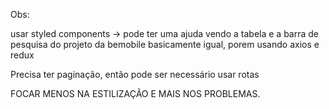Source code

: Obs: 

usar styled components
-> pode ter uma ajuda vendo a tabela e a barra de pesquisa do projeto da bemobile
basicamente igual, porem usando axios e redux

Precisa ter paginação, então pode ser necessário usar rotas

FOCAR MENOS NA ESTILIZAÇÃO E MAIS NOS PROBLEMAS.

---*---

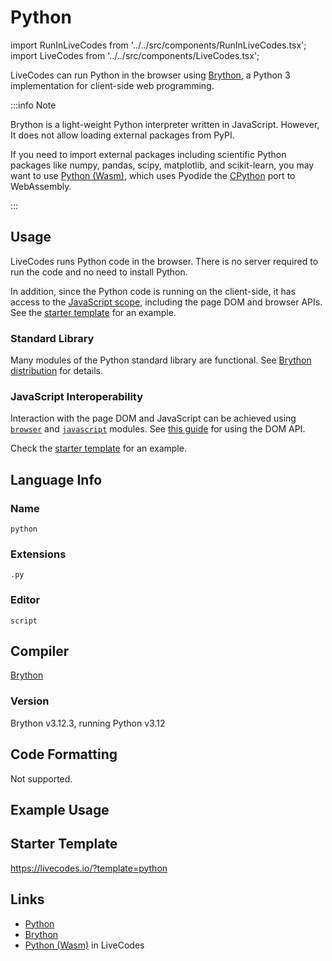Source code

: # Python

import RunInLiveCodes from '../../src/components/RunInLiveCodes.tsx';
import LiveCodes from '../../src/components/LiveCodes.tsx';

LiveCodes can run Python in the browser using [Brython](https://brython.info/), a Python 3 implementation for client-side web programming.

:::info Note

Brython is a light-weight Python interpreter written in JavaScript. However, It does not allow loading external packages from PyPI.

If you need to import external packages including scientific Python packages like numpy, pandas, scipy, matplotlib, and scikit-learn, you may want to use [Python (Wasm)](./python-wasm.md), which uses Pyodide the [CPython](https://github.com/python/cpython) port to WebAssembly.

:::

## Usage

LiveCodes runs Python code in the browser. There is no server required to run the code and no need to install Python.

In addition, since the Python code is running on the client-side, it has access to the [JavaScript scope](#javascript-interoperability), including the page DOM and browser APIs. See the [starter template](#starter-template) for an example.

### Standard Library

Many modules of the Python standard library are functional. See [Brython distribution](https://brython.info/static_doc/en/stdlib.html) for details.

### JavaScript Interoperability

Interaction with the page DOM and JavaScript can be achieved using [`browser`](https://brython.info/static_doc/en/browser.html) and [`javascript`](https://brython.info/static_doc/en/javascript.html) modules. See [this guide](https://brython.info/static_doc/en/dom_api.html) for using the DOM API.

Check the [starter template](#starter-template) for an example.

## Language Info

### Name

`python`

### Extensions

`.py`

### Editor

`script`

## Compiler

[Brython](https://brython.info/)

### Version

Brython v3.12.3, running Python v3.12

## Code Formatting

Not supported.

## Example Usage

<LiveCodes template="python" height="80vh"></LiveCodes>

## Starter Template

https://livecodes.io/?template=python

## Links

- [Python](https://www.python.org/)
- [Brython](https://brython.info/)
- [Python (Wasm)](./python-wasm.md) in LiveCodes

---*---

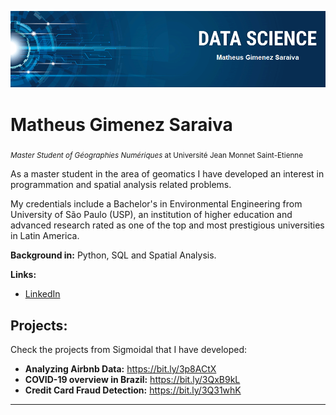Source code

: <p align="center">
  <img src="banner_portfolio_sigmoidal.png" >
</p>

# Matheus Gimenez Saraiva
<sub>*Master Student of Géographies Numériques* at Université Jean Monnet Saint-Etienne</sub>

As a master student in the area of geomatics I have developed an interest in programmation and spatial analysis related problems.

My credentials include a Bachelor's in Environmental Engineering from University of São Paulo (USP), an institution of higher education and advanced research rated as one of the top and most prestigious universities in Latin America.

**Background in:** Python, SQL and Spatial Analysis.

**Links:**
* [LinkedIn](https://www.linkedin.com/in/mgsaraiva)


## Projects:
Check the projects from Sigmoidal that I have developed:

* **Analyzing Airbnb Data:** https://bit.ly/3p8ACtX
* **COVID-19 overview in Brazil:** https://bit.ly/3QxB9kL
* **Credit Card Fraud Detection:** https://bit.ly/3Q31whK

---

---*---

# What you are asked to do:
From the data above, return every line from the line that has "## Example Usage" up to and including the line that has "- [Python (Wasm)](./python-wasm.md)", exactly.

# Result below:
## Example Usage

<LiveCodes template="python" height="80vh"></LiveCodes>

## Starter Template

https://livecodes.io/?template=python

## Links

- [Python](https://www.python.org/)
- [Brython](https://brython.info/)
- [Python (Wasm)](./python-wasm.md) in LiveCodes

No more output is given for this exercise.